10/12/2005: Thought for the Day:
First, there is the assumption—now almost automatic—that celebrities are public intellectuals on whatever issues they choose to take an interest in. I don't know whether Angelina Jolie is smart, smart for Hollywood, or not smart even by Hollywood standards. I do know, because I watched her speech, that she doesn't have much to say about AIDS. Her message to the assembled businesspeople and politicians was that we all must do more to fight this terrible disease. In particular, Jolie pressured the audience to pressure CEOs to pressure politicians to do more. When they have no idea what to do, celebs tell other people to tell other people what to do.
And just how saintly are these stars who give so freely of themselves?
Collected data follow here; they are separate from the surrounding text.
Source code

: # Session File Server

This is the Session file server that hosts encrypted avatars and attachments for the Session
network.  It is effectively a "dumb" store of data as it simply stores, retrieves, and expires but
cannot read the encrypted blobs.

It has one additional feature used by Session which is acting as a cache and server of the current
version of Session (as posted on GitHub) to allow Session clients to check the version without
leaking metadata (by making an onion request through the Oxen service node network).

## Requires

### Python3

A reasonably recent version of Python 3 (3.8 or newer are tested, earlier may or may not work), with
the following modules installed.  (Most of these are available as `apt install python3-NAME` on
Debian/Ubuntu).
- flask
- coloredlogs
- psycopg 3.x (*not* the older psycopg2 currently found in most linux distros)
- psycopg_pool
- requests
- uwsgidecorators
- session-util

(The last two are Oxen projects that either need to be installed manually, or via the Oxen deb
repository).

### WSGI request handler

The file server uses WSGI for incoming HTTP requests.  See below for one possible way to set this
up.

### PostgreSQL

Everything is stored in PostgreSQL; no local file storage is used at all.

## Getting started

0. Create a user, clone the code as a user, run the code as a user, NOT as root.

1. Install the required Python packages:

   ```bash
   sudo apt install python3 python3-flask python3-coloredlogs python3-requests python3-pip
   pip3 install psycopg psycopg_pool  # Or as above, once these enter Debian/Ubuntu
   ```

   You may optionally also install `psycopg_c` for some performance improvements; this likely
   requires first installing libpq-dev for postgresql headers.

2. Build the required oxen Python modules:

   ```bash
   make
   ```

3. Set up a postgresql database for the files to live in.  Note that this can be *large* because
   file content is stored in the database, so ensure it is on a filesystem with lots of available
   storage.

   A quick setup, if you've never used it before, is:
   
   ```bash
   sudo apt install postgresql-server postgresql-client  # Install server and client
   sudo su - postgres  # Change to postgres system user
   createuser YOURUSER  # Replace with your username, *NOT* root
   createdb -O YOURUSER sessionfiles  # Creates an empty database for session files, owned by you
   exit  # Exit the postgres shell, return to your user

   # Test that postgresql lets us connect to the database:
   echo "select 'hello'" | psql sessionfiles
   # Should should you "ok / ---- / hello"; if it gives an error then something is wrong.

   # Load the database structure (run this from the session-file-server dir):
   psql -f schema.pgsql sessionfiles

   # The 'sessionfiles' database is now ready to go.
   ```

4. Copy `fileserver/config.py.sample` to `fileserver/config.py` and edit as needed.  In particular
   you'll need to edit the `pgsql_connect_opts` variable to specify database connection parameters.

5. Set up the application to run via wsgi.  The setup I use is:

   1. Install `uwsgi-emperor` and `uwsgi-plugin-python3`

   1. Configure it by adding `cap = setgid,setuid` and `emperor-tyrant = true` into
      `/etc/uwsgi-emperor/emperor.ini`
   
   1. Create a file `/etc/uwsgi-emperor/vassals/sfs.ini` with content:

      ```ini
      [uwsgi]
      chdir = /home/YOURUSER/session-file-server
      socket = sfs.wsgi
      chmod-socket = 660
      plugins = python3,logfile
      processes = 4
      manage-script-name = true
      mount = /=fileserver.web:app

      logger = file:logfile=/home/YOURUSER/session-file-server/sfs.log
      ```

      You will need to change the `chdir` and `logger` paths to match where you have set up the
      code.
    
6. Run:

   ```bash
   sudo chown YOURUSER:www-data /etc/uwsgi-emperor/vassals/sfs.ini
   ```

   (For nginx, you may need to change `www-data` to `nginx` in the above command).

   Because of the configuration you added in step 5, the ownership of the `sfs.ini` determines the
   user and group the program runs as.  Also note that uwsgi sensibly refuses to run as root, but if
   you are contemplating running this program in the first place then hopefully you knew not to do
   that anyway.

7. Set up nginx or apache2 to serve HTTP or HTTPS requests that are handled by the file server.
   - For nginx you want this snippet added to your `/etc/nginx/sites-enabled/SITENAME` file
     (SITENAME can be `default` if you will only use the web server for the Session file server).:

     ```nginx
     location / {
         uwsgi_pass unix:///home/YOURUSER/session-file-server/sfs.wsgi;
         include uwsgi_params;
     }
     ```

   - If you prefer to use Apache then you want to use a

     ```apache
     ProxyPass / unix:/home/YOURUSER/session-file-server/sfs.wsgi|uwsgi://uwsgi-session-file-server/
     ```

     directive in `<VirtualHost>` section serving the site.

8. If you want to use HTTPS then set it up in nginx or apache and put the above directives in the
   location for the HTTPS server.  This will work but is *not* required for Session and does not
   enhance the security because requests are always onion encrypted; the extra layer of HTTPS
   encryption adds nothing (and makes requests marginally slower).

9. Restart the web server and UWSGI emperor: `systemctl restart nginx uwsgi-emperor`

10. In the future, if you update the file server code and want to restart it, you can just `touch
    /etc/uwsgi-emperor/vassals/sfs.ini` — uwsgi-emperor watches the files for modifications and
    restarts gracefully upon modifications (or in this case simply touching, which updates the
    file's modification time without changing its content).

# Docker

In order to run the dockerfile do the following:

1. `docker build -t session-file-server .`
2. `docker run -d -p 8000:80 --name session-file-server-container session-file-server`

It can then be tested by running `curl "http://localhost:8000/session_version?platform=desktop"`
Cause-driven organizations like the Global Business Council want celebrity endorsements for the same reason companies like Nike and Coca-Cola do. Beautiful and famous people get everyone else to look at them. They create positive associations for whatever you're selling. But our idols seldom act out of selfless motives. Whereas product endorsements pay cash, actors and musicians gain heft and respectability by supporting fashionable crusades. What fighting AIDS does for Jolie, freeing Tibet does for Richard Gere, relieving African debt does for Bono, and banning land mines does for Paul McCartney. From the cynical celebrity's point of view, the best causes involve the poor, the sick, children, and animals in faraway places, both because of the telegenic aspect and because they bring no objection from fans or employers. If there were endangered baby pandas on the moon, Brad Pitt would be racing Ashley Judd there right now.